Getting off the elevator at the 6th floor, this is what I’m talking about! This was a roomy, cheerful space. The costume pieces all seemed to be from Berryz, who was celebrating its 10th anniversary, but they were still neat. There weren’t any English order sheets, but it was pretty self-explanatory. I’m glad I had learned how to write my name in Katakana (ジャステン リィパー) to sign on the sheet.
It’s kind of a drag that there isn’t more merch. The stock is 90% pictures. The one t-shirt they had was sold out in every size. It seemed to have less pictures than at Osaka, even, but I still found some things to get. I grabbed the group photo in the outfits they were today, and solo pics of the four girls I saw (it wasn’t until later that I realized I got both the headshot and body versions). I also grabbed Maa-chan and Duu in the boy-shirt and tie, because they’re adorable.
I watched the big screen showing concert footage while I waited – this was where the fan dance and singing performances were going to be tomorrow, but I’d be on a plane. When the guy brought my order, I received a free pic. I wanted Tamura Meimi after her great appearance on Hello Station, but she was sold out. I chose Momoko Tsugunaga, just because she’s so strange to me and I recognized her. I chatted with the clerk about going to the event and showed him my 2-shot (which fit nicely in the Momo photo bag). It’s nice to be able to converse with people in Japan, something I couldn’t really do the last 9 visits.
Things were already starting to shut down in Akiba – 8pm on a Saturday. I walked around a bit, though, despite the windy cold. It’s kind of a drag there are stores and even an official café dedicated to AKB 48, but my idol group gets no love. I was tempted to get a blu-Ray of Reina’s graduation since I watch it so much off a web-video version, but $45 was a bit steep. I could have maybe found some places selling it and other things used, but I was pretty exhausted. After walking around a bit more and watching some street musicians, I took the train one stop back to my hotel and called it a night.
Some final thoughts on the Morning Musume leg of my trip. I had an awesome time. These girls and the people behind them really know what they’re doing. Meeting each one of them was super cool. I’m actually glad I had time in between to really process each meeting. And getting ample breaks probably helps them keep their spirits and energy levels up.

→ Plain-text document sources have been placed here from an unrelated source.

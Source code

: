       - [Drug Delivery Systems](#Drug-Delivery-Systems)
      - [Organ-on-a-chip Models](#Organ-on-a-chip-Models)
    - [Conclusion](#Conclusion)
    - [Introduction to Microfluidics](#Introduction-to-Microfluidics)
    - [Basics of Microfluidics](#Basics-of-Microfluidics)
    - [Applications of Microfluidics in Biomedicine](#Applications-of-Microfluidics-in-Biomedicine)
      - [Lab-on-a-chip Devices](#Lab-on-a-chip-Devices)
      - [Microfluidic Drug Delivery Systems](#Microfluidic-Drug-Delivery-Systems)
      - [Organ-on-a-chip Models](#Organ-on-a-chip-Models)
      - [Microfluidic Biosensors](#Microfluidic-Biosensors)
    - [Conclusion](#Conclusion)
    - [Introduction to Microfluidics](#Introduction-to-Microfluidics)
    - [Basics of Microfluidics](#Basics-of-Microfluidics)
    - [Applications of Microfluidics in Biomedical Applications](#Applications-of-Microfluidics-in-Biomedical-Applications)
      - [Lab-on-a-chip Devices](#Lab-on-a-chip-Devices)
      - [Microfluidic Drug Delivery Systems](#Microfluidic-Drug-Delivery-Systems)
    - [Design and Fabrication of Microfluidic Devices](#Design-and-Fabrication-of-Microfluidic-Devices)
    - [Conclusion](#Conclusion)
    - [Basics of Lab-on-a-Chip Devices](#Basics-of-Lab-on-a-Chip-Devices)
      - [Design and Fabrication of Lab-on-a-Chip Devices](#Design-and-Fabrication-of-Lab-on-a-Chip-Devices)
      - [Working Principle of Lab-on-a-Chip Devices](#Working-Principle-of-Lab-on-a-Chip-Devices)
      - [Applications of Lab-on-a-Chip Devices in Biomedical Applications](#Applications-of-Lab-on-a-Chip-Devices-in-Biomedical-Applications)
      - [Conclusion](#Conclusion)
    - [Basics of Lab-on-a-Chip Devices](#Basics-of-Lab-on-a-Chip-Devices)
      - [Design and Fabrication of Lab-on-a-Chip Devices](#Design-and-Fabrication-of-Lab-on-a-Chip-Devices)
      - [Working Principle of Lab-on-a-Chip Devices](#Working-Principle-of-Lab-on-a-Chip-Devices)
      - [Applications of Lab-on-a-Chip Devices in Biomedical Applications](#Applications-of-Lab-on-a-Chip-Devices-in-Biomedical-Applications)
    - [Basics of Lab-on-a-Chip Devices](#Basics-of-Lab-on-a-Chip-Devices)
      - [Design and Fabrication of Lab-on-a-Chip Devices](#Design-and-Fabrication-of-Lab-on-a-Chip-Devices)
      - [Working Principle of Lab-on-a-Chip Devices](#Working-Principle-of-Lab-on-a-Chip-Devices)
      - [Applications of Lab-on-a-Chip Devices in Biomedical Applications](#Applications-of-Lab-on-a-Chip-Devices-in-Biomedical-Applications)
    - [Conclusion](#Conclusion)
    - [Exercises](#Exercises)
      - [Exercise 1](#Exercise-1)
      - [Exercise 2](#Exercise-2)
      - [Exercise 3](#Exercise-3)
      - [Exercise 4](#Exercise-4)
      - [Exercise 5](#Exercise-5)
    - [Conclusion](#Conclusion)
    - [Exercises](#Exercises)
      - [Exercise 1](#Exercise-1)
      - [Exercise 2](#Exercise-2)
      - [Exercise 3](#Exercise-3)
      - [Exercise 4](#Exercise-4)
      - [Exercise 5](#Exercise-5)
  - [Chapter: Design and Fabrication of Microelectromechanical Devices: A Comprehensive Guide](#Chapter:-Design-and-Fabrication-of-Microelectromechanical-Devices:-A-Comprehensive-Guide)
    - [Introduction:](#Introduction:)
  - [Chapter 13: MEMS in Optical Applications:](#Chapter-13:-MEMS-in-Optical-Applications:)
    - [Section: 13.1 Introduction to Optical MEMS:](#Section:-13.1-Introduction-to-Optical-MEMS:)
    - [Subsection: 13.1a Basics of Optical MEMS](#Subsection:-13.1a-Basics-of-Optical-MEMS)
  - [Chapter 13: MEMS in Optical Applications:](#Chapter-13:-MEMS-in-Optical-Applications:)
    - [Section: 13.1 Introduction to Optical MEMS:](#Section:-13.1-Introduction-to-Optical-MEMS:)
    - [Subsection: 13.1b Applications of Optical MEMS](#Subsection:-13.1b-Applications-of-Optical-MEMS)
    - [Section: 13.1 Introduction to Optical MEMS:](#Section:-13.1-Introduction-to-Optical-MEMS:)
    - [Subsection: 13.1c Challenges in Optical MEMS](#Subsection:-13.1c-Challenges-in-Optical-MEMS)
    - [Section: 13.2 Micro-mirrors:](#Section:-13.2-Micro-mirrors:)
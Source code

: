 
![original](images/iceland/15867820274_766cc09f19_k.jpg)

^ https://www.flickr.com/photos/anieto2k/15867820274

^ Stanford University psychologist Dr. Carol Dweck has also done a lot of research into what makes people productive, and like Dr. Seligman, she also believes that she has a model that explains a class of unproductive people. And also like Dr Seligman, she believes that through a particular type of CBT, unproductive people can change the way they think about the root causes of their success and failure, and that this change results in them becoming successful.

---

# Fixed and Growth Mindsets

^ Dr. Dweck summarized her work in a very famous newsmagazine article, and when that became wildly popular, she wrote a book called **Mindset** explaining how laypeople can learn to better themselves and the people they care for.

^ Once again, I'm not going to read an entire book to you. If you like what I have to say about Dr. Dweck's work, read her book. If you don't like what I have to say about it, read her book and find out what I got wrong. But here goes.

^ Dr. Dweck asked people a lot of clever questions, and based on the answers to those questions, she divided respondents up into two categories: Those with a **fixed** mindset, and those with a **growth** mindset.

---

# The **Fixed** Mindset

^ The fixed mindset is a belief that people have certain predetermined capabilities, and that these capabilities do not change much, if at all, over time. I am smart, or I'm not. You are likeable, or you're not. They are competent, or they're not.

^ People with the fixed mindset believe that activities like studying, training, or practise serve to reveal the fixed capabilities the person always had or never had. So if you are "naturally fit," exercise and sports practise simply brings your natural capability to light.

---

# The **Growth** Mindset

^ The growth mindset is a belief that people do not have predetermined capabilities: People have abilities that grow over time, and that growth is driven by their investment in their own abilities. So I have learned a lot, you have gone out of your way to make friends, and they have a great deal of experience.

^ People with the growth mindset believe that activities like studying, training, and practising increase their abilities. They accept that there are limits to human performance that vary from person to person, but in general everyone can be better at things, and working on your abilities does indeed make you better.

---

Next time I’d try to meet them all, and of course try to coincide my trip with catching a concert, rather than lucking into an event that piggybacked my time over there. And I’d probably barter a bit more for price. But really, it was well worth it to me. The girls made me feel special. And yeah, maybe part of it was that they don’t get a lot of decent-looking, in-shape white dudes rolling through the line, so I was something of a novelty. But I wouldn’t be surprised if that is their goal with every person whom they meet. It makes you care for them even more.